WHAT YOU HAVE TO DO ▸ In your answer, set down the records below exactly as they stand, omitting pictures.

Stored entries
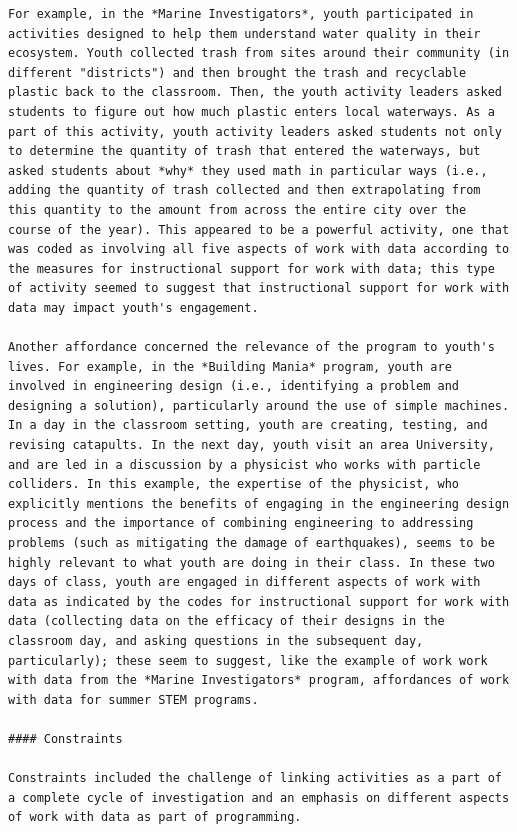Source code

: \documentclass[]{msu-thesis}
\theoremstyle{definition}
\theoremstyle{definition}
\theoremstyle{definition}
\theoremstyle{remark}
\begin{document}
\begin{verbatim}
For example, in the *Marine Investigators*, youth participated in activities designed to help them understand water quality in their ecosystem. Youth collected trash from sites around their community (in different "districts") and then brought the trash and recyclable plastic back to the classroom. Then, the youth activity leaders asked students to figure out how much plastic enters local waterways. As a part of this activity, youth activity leaders asked students not only to determine the quantity of trash that entered the waterways, but asked students about *why* they used math in particular ways (i.e., adding the quantity of trash collected and then extrapolating from this quantity to the amount from across the entire city over the course of the year). This appeared to be a powerful activity, one that was coded as involving all five aspects of work with data according to the measures for instructional support for work with data; this type of activity seemed to suggest that instructional support for work with data may impact youth's engagement.

Another affordance concerned the relevance of the program to youth's lives. For example, in the *Building Mania* program, youth are involved in engineering design (i.e., identifying a problem and designing a solution), particularly around the use of simple machines. In a day in the classroom setting, youth are creating, testing, and revising catapults. In the next day, youth visit an area University, and are led in a discussion by a physicist who works with particle colliders. In this example, the expertise of the physicist, who explicitly mentions the benefits of engaging in the engineering design process and the importance of combining engineering to addressing problems (such as mitigating the damage of earthquakes), seems to be highly relevant to what youth are doing in their class. In these two days of class, youth are engaged in different aspects of work with data as indicated by the codes for instructional support for work with data (collecting data on the efficacy of their designs in the classroom day, and asking questions in the subsequent day, particularly); these seem to suggest, like the example of work work with data from the *Marine Investigators* program, affordances of work with data for summer STEM programs.

#### Constraints

Constraints included the challenge of linking activities as a part of a complete cycle of investigation and an emphasis on different aspects of work with data as part of programming.


\end{verbatim}
\end{document}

ANSWER TO THIS TASK ▸
Source code

: \documentclass[]{msu-thesis}
\theoremstyle{definition}
\theoremstyle{definition}
\theoremstyle{definition}
\theoremstyle{remark}
\begin{document}
\begin{verbatim}
For example, in the *Marine Investigators*, youth participated in activities designed to help them understand water quality in their ecosystem. Youth collected trash from sites around their community (in different "districts") and then brought the trash and recyclable plastic back to the classroom. Then, the youth activity leaders asked students to figure out how much plastic enters local waterways. As a part of this activity, youth activity leaders asked students not only to determine the quantity of trash that entered the waterways, but asked students about *why* they used math in particular ways (i.e., adding the quantity of trash collected and then extrapolating from this quantity to the amount from across the entire city over the course of the year). This appeared to be a powerful activity, one that was coded as involving all five aspects of work with data according to the measures for instructional support for work with data; this type of activity seemed to suggest that instructional support for work with data may impact youth's engagement.

Another affordance concerned the relevance of the program to youth's lives. For example, in the *Building Mania* program, youth are involved in engineering design (i.e., identifying a problem and designing a solution), particularly around the use of simple machines. In a day in the classroom setting, youth are creating, testing, and revising catapults. In the next day, youth visit an area University, and are led in a discussion by a physicist who works with particle colliders. In this example, the expertise of the physicist, who explicitly mentions the benefits of engaging in the engineering design process and the importance of combining engineering to addressing problems (such as mitigating the damage of earthquakes), seems to be highly relevant to what youth are doing in their class. In these two days of class, youth are engaged in different aspects of work with data as indicated by the codes for instructional support for work with data (collecting data on the efficacy of their designs in the classroom day, and asking questions in the subsequent day, particularly); these seem to suggest, like the example of work work with data from the *Marine Investigators* program, affordances of work with data for summer STEM programs.

#### Constraints

Constraints included the challenge of linking activities as a part of a complete cycle of investigation and an emphasis on different aspects of work with data as part of programming.


\end{verbatim}
\end{document}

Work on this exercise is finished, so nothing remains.